The Master moved one of the ruby pawns, and with emphasis placed it in its correct spot. ‘Here,’ he said. ‘This is it. Remember it. It is the key that unlocks everything.’

The door burst open. The Registrar led the way, accompanied by the Rack and the Sweeper.

‘My Apprentice will be expected at dinner,’ said the Master, with sudden and elegant composure, as he rose behind the desk. His agitation was gone. He had put on his hat.

The Sweeper made way for Fitz to go. He was halfway to the door when the Master called him.
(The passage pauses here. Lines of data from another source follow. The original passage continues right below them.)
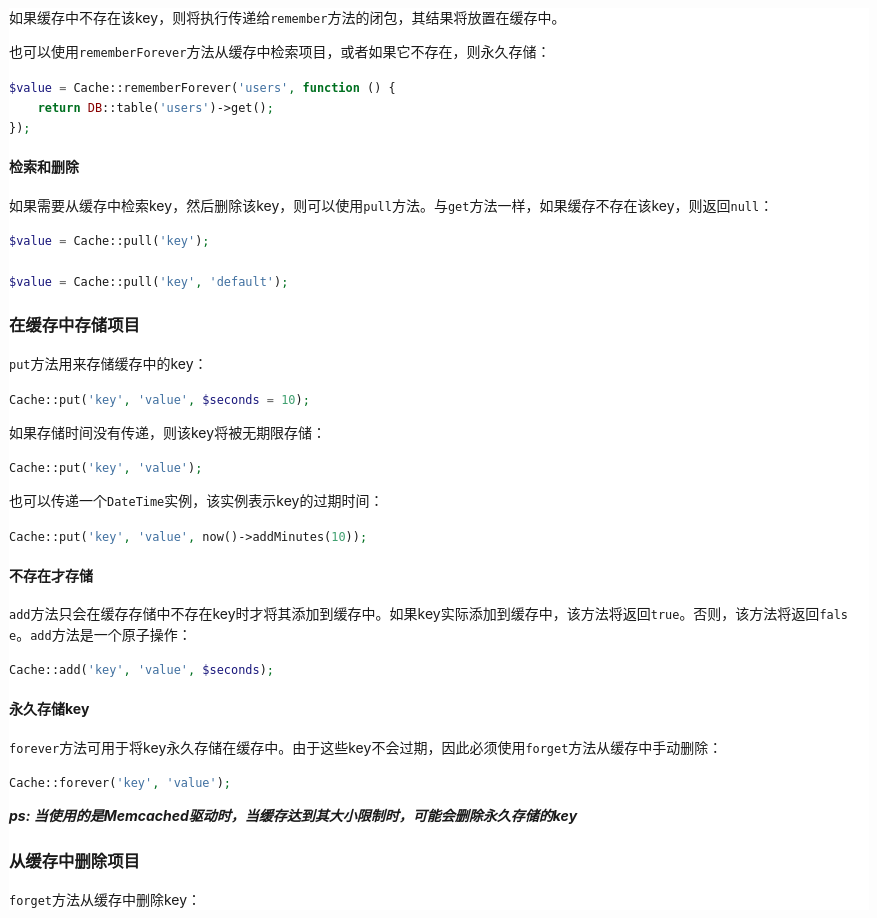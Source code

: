 如果缓存中不存在该key，则将执行传递给`remember`方法的闭包，其结果将放置在缓存中。

也可以使用`rememberForever`方法从缓存中检索项目，或者如果它不存在，则永久存储：

```php
$value = Cache::rememberForever('users', function () {
    return DB::table('users')->get();
});
```

#### 检索和删除

如果需要从缓存中检索key，然后删除该key，则可以使用`pull`方法。与`get`方法一样，如果缓存不存在该key，则返回`null`：

```php
$value = Cache::pull('key');

$value = Cache::pull('key', 'default');
```

### 在缓存中存储项目

`put`方法用来存储缓存中的key：

```php
Cache::put('key', 'value', $seconds = 10);
```

如果存储时间没有传递，则该key将被无期限存储：

```php
Cache::put('key', 'value');
```

也可以传递一个`DateTime`实例，该实例表示key的过期时间：

```php
Cache::put('key', 'value', now()->addMinutes(10));
```

#### 不存在才存储

`add`方法只会在缓存存储中不存在key时才将其添加到缓存中。如果key实际添加到缓存中，该方法将返回`true`。否则，该方法将返回`false`。`add`方法是一个原子操作：

```php
Cache::add('key', 'value', $seconds);
```

#### 永久存储key

`forever`方法可用于将key永久存储在缓存中。由于这些key不会过期，因此必须使用`forget`方法从缓存中手动删除：

```php
Cache::forever('key', 'value');
```

***ps: 当使用的是Memcached驱动时，当缓存达到其大小限制时，可能会删除永久存储的key***

### 从缓存中删除项目

`forget`方法从缓存中删除key：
‘Fitzroy.’ He turned. The Sweeper, the Rack and the Registrar looked from Fitz to the Master, with suspicion. ‘Aren’t you forgetting something?’ the Master asked.

For an instant Fitz was at a loss. And then he noticed his lamp in the Master’s hand, its leather covers bound tight with cord. He had forgotten it on the rocks, amid the rising of the dawn, after that long night passed shivering at the tombs. He had forgotten it, but the Master had not. Now he tossed it across the desk in a low arc; Fitz caught it in the pit of his stomach, with both hands.

‘My lamp,’ he said, for the Rack’s frowning benefit. ‘Thanks.’

He passed out of the door and down the stairs, straining to hear what was going on in the room behind him – but there was nothing. At the bottom of the stairs he passed others – Fellows of the Heresy – going up. They were carrying large canvas bags.

Fitz crossed the empty court to his staircase, and on shaking legs climbed the steps to his room. He opened the door and stood in the doorway. It had never seemed so empty; its emptiness had never seemed so much like emptiness.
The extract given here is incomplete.